Segment Start: AVAILABLE RECORDS

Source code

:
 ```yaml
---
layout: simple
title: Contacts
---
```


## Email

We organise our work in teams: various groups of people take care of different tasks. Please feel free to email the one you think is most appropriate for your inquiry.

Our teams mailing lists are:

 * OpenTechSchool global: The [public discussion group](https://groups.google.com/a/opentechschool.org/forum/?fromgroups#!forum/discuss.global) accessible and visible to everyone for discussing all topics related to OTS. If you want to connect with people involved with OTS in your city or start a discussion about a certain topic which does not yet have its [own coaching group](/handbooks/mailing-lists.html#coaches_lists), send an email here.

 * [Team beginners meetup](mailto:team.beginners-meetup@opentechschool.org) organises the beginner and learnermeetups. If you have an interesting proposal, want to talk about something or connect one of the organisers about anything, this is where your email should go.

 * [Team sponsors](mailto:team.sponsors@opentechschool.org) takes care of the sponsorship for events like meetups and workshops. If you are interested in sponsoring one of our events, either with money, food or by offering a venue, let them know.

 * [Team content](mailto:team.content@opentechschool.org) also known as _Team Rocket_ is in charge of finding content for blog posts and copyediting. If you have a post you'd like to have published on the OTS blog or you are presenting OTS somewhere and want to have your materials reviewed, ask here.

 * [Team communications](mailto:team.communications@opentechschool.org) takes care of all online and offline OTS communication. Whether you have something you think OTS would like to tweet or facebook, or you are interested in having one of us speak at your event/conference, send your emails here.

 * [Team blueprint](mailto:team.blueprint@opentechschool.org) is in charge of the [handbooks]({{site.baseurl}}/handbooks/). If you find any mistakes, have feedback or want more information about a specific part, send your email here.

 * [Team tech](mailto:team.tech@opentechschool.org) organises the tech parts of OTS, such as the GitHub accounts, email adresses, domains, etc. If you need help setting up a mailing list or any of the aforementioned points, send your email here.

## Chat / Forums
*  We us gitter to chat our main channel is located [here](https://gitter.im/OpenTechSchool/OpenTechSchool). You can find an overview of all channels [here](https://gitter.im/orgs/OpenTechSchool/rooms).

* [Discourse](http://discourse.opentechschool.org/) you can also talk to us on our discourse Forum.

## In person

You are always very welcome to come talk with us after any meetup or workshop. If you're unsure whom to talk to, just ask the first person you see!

Segment End: AVAILABLE RECORDS

WORK ORDER
Look above for the line with "email should go." and the line with "part, send your email here.". Write out those two lines and all the lines between them, exactly, and no others.

OUTPUT FOR THIS EXERCISE
 * [Team beginners meetup](mailto:team.beginners-meetup@opentechschool.org) organises the beginner and learnermeetups. If you have an interesting proposal, want to talk about something or connect one of the organisers about anything, this is where your email should go.

 * [Team sponsors](mailto:team.sponsors@opentechschool.org) takes care of the sponsorship for events like meetups and workshops. If you are interested in sponsoring one of our events, either with money, food or by offering a venue, let them know.

 * [Team content](mailto:team.content@opentechschool.org) also known as _Team Rocket_ is in charge of finding content for blog posts and copyediting. If you have a post you'd like to have published on the OTS blog or you are presenting OTS somewhere and want to have your materials reviewed, ask here.

 * [Team communications](mailto:team.communications@opentechschool.org) takes care of all online and offline OTS communication. Whether you have something you think OTS would like to tweet or facebook, or you are interested in having one of us speak at your event/conference, send your emails here.

 * [Team blueprint](mailto:team.blueprint@opentechschool.org) is in charge of the [handbooks]({{site.baseurl}}/handbooks/). If you find any mistakes, have feedback or want more information about a specific part, send your email here.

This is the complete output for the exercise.